For the string "localhost", work out how many lines of the data contain it and give that number with nothing added.

>>

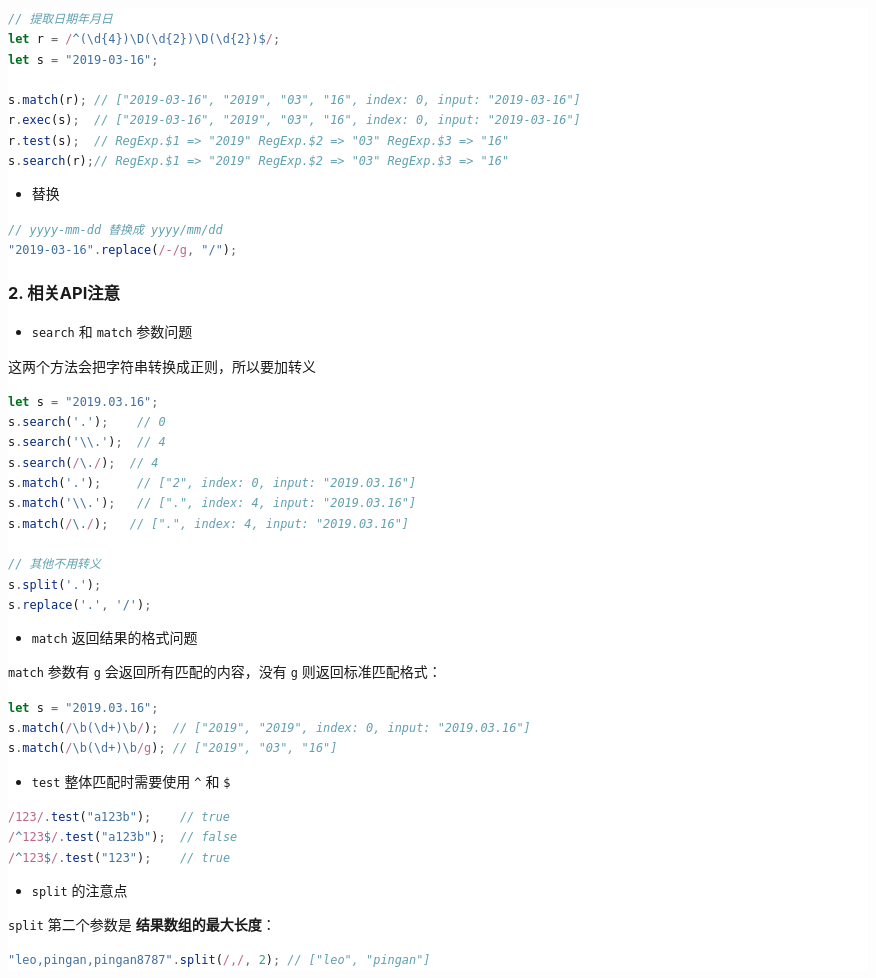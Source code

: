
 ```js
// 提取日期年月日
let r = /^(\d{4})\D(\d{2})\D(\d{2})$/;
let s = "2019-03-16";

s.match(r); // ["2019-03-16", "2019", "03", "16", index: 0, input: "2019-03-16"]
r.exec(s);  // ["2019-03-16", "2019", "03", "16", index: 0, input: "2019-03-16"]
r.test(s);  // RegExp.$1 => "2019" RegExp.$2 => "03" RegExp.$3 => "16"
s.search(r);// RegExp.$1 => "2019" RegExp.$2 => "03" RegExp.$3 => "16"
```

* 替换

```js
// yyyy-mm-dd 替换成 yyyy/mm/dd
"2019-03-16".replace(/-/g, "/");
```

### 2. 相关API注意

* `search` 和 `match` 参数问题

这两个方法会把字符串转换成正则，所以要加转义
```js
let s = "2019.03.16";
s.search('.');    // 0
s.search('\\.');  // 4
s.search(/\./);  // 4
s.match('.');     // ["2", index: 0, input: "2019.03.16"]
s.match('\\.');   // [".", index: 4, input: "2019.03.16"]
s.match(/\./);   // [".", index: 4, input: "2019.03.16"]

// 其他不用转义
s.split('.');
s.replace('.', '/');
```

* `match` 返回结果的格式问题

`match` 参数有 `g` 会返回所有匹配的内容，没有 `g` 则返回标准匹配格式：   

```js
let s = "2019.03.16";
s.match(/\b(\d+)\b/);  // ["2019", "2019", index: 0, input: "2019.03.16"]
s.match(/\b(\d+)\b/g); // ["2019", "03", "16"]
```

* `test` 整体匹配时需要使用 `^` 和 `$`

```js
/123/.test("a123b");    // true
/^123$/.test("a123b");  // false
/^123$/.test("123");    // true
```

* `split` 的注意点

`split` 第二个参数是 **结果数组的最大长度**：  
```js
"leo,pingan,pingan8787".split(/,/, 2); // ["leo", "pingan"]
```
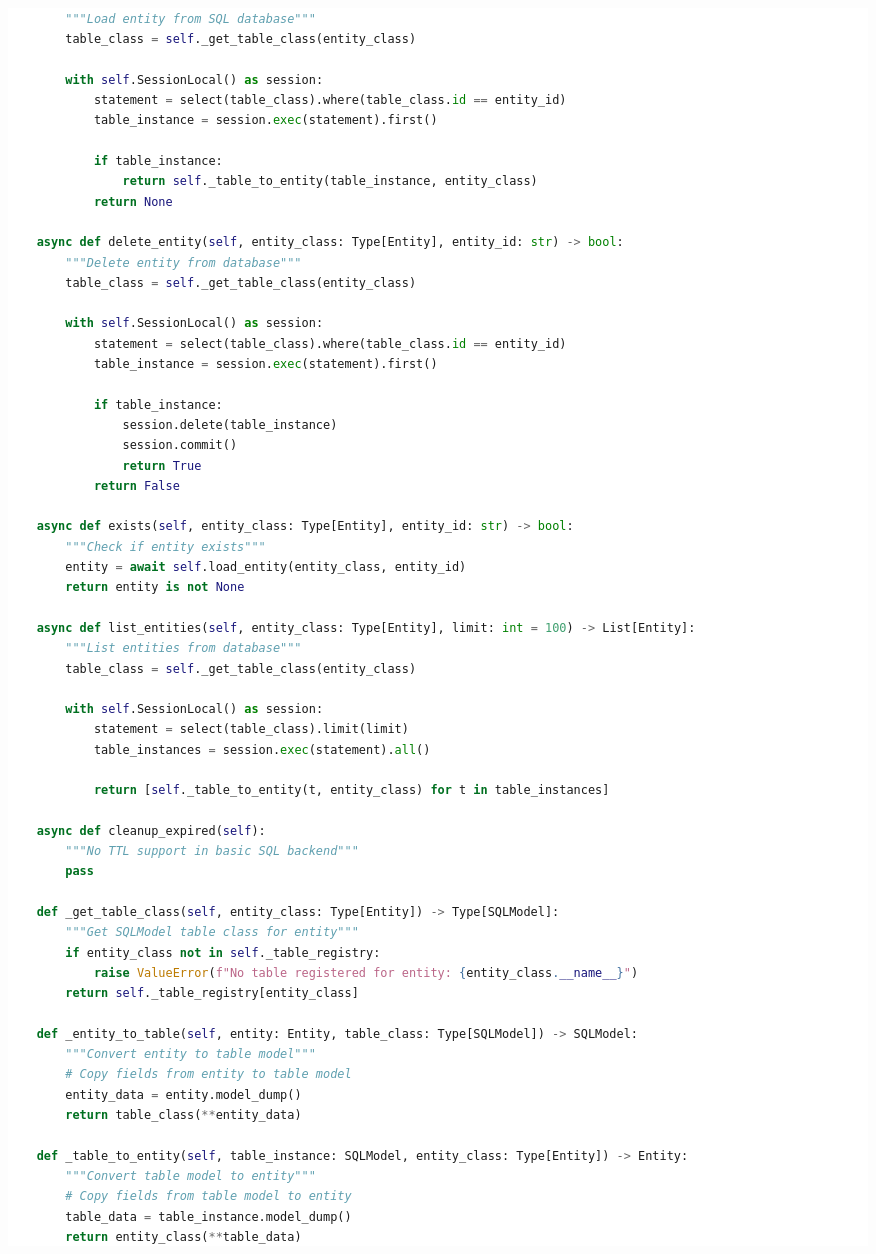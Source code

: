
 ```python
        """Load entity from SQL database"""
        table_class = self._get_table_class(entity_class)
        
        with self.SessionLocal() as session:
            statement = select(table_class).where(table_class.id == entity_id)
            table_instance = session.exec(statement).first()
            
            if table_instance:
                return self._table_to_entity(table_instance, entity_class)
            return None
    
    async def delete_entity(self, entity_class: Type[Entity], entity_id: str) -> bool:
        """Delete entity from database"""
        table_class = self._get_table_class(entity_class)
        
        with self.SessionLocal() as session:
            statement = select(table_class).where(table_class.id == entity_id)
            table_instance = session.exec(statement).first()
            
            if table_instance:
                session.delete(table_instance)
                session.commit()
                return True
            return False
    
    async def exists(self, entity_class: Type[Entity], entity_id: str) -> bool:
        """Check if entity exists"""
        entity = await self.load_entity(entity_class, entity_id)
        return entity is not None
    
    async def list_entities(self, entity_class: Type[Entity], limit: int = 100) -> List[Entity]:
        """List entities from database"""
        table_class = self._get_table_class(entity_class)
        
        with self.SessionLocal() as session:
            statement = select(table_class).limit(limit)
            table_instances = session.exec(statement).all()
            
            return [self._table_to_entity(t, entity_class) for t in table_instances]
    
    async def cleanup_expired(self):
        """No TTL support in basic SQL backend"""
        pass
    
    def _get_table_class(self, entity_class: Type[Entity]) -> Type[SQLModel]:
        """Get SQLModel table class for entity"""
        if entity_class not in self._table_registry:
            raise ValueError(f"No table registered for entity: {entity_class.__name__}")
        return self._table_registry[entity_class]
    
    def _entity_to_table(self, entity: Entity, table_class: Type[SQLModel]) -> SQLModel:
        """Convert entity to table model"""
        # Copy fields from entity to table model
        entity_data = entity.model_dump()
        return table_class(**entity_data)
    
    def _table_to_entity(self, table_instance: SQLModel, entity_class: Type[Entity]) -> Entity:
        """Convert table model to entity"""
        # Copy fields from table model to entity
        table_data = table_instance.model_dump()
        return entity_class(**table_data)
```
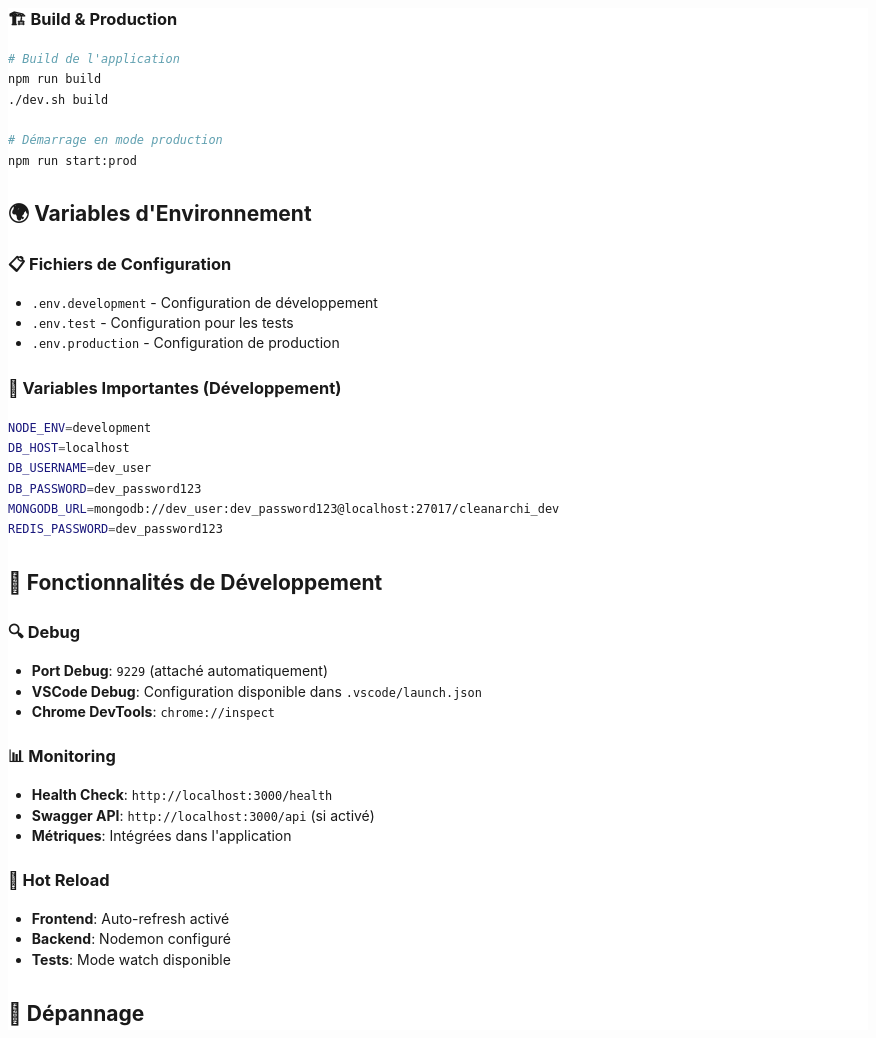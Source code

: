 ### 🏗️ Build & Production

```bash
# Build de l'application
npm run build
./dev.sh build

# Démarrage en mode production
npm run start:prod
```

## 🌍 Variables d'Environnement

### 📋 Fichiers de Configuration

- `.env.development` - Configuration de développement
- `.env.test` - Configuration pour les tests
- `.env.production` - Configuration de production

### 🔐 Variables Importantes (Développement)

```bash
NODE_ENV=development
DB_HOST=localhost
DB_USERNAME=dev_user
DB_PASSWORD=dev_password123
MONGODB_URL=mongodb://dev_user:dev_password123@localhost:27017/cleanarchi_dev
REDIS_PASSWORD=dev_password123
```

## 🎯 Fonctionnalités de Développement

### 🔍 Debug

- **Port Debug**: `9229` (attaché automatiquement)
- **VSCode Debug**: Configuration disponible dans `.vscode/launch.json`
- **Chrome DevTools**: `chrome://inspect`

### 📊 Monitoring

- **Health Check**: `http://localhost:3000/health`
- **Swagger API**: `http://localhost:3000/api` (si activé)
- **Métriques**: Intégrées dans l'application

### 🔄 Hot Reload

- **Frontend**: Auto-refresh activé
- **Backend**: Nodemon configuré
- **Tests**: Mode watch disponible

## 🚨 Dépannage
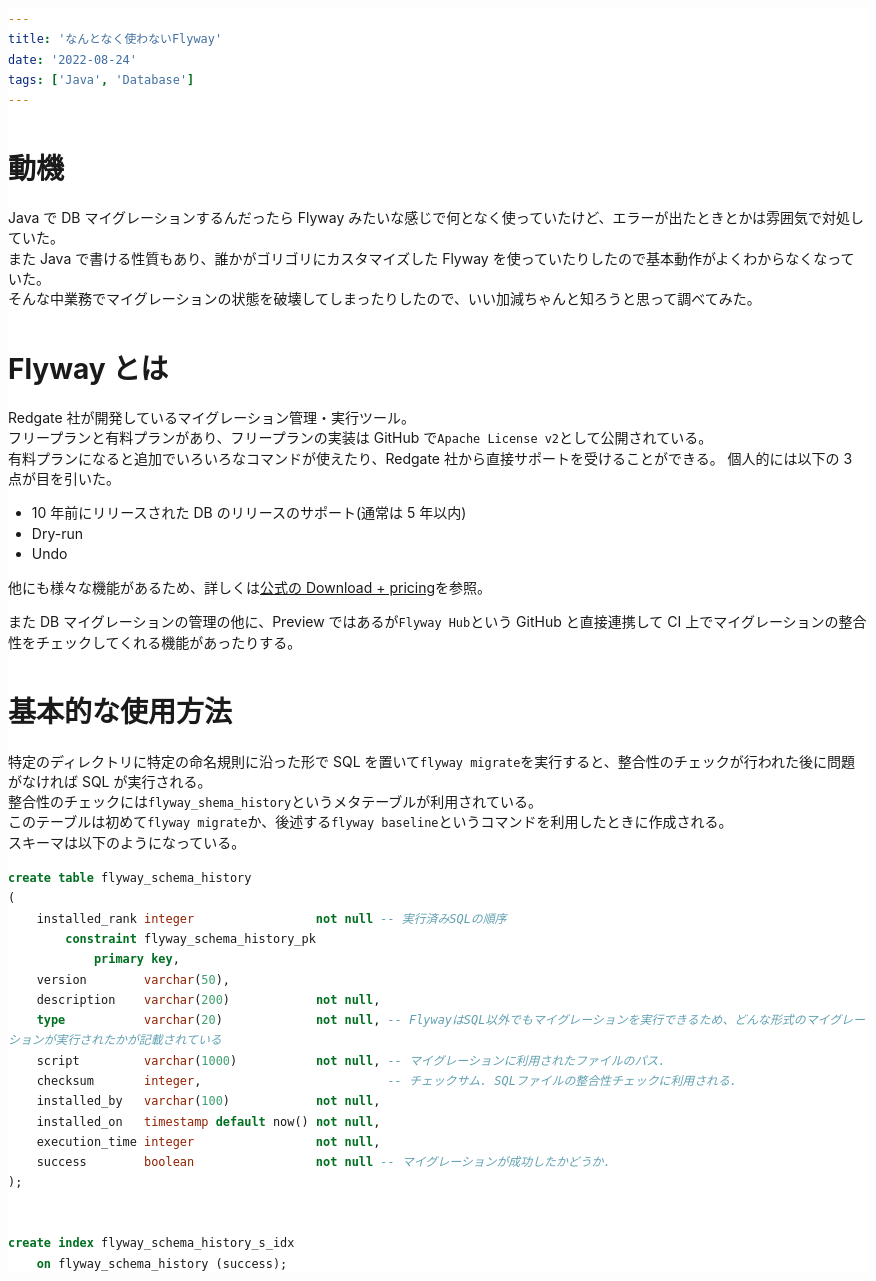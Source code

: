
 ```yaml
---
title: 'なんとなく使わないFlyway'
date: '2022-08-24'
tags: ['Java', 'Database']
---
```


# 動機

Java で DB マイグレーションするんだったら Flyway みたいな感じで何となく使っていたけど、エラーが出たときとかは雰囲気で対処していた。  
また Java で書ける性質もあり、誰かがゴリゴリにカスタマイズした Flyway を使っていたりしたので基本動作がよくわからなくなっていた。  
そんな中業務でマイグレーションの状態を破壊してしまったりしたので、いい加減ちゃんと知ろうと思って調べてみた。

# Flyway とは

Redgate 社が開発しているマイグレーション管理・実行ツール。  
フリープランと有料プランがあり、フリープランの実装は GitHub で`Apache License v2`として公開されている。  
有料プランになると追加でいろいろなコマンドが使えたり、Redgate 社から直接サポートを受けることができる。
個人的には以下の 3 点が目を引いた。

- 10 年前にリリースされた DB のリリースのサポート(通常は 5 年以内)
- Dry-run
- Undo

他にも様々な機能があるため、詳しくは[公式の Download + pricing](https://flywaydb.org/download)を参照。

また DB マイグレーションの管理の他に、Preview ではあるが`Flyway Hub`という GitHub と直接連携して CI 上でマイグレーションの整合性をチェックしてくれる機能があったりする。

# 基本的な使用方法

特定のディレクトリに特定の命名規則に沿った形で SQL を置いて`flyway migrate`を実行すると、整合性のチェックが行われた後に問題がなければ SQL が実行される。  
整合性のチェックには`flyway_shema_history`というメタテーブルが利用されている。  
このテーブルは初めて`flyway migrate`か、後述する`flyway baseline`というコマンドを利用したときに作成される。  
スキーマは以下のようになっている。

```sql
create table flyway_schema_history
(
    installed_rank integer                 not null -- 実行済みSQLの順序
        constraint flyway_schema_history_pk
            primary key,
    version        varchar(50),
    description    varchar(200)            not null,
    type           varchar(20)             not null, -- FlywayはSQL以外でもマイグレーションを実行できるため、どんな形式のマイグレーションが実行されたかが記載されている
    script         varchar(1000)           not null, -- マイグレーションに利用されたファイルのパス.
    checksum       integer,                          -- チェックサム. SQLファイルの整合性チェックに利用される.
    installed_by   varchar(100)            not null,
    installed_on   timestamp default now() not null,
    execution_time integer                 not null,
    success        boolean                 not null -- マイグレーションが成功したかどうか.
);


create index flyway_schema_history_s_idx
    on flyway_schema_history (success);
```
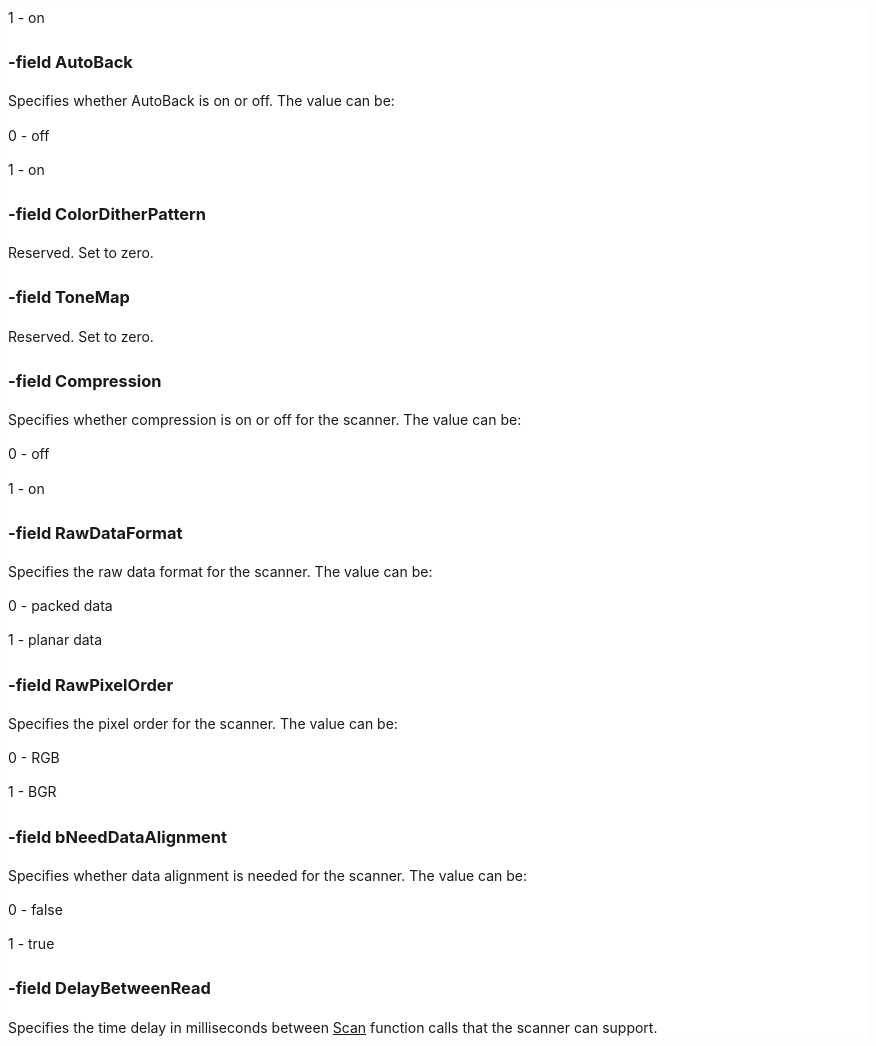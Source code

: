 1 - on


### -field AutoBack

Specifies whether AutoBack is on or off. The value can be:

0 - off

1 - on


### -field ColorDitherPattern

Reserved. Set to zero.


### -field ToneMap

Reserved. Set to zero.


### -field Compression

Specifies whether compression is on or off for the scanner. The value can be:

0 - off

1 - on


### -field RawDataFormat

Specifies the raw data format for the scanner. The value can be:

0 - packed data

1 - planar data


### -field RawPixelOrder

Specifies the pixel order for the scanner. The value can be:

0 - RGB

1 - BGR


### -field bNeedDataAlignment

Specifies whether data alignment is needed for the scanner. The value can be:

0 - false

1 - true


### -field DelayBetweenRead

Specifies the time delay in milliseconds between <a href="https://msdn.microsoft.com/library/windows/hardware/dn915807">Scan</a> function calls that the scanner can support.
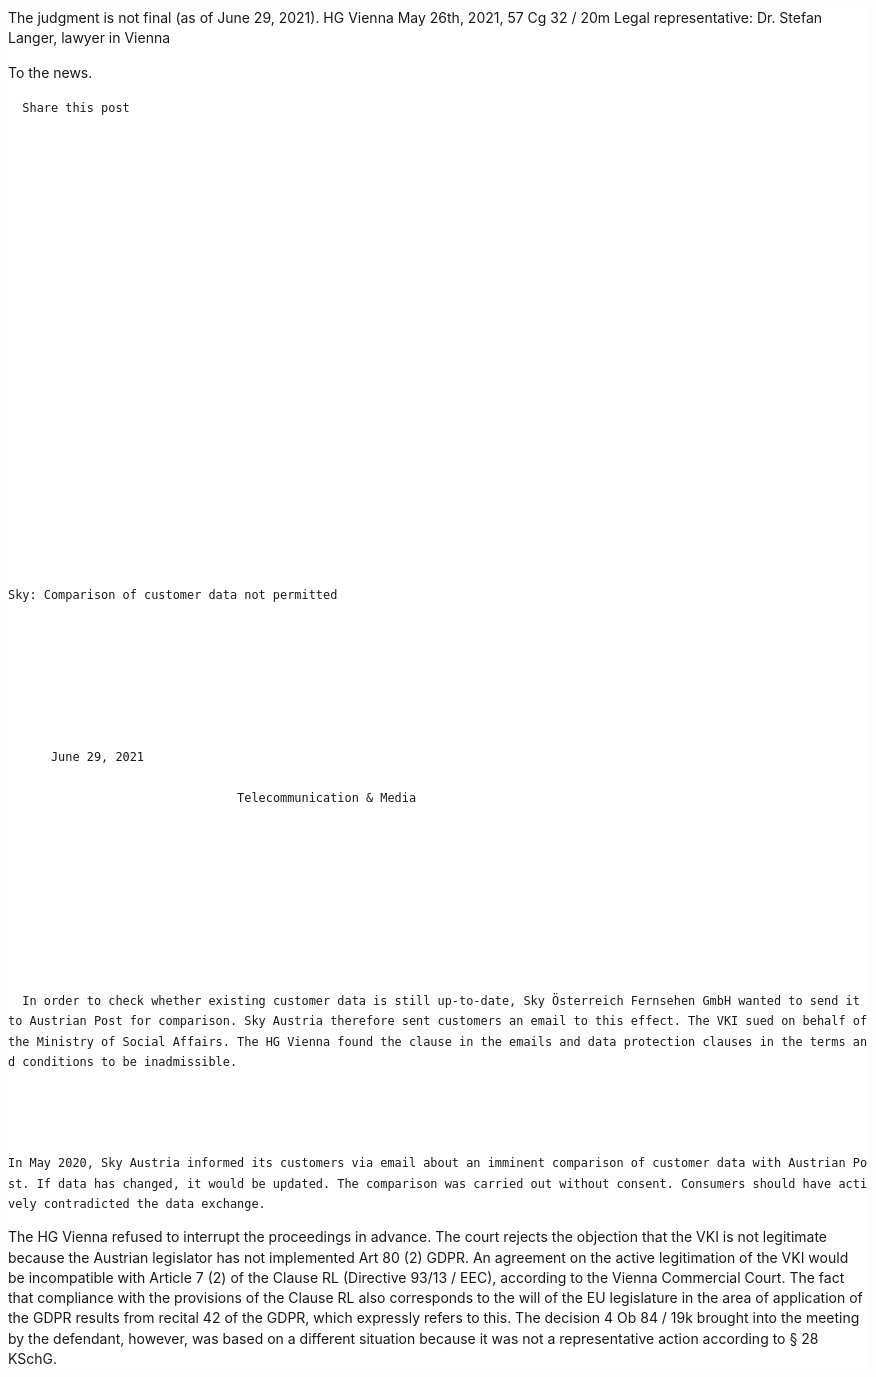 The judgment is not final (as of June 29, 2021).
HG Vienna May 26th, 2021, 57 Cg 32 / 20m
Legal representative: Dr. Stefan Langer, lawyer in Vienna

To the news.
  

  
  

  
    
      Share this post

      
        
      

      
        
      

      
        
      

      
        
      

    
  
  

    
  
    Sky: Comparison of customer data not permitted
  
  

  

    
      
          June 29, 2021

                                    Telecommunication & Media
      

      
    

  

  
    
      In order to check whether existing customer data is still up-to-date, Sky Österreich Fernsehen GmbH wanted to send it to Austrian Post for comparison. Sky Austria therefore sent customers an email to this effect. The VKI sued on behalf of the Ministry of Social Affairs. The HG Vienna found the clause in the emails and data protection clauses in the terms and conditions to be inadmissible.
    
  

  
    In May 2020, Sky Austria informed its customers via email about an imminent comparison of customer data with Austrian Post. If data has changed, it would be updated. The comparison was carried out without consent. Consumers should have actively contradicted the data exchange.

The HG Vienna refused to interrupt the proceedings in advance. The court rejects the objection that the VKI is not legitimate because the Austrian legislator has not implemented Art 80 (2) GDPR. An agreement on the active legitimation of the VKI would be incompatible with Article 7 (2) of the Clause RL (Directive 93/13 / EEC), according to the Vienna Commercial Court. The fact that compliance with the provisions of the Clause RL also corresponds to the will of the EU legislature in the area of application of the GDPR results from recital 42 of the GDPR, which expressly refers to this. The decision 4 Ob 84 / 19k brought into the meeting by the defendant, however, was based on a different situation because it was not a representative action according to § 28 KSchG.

<<

— Result for this task —
4